Propriétés riveraines.

Animaux. Lapins. - Bois. - Dommages aux champs.
Responsabilité.

Le propriétaire d'un bois ne peut encourir, aucune responsabilité à raison du dommage causé aux propriétés voisines par les lapins séjournant dans ce bois, lorsqu'il est constant qu'il n'a commis aucune négligeance et a fait tout ce qui dépendait de lui pour détruire ces animaux. Il en est ainsi notamment lorsqu'il est constant qu'indépendamment de chasses et battues répétées, il a fait défoncer les terriers dans les limites du possible et autorisé les propriétaires riverains à se livrer à la destruction des lapins par tous les moyens permis par la loi, sans autre condition que de prévenir le garde de la propriété.

LA COUR:

LEROY C. ANGLADE.

Sur le moyen unique du pourvoi, pris de la violation des art. 1382 et 1383 C. civ. :

Attendu qu'il est constaté par le jugement attaqué qu'Anglade, propriétaire de bois où se trouvent des lapins, n'a commis aucune négligence et a fait tout ce qui dépendait de lui pour détruire ces lapins; qu'en effet, indépendamment de chasses et de battues répétées, il a fait défoncer les terriers dans les limites du possible; que non seulement il avait invité Leroy, fermier des propriétés riveraines, qui se plaignait que ses récoltes fussent endommagées, à participer le dimanche aux battues, mais qu'en outre il l'avait autorisé à se livrer, en semaine, par tous les moyens permis par la loi, à la destruction des lapins, sans autre condition que celle de prévenir le garde de la propriété ; que c'est à bon droit, par suite, que le jugement a déclaré qu'Anglade ne pouvait être rendu responsable du préjudice dont se plaignait Leroy et qu'il n'a point violé les articles visés au pourvoi;

Rejette.

Prés., M. Bédarrides. MM. Delise, rapp.; Chevrier, av. gén.

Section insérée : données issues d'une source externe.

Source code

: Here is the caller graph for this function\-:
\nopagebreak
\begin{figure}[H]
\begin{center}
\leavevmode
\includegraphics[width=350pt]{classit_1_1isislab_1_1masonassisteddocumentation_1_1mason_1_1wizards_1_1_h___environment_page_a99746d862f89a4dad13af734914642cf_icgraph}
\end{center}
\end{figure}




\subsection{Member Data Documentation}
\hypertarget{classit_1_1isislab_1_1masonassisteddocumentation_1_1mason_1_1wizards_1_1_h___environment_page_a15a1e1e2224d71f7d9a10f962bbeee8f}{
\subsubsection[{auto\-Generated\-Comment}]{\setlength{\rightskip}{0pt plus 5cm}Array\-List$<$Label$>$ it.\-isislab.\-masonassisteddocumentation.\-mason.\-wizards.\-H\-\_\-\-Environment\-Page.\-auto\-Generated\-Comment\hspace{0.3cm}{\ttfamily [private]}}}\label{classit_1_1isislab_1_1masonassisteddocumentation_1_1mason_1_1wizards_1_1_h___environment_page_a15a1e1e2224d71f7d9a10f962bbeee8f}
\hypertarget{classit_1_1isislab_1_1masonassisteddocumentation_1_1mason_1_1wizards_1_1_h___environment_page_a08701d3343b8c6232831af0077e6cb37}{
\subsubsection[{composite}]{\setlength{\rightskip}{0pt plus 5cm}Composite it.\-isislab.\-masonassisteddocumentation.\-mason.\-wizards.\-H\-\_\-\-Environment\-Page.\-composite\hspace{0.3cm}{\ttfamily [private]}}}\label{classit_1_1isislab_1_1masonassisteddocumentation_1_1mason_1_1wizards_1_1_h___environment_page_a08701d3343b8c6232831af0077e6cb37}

NOTE. La jurisprudence de la Cour de cassation s'est affirmée un grand nombre de fois en ce sens; elle est suivie par les tribunaux et approuvée par les auteurs. V. Gaz. Pal. T. Q. 1882-1886, vo Animaux, nos 22 et suiv. Adde. Trib. civ. Civray, 3 mai 1888 (Gaz. Pal. 88,1,864) et les renvois.

(Gazette du Palais, 31 janvier 1889.)

N° 18. TRIBUNAL CORRECTIONNEL DE BLOIS.

Chasse. Procès-verbal. - Affirmation. -Heure non mentionnée.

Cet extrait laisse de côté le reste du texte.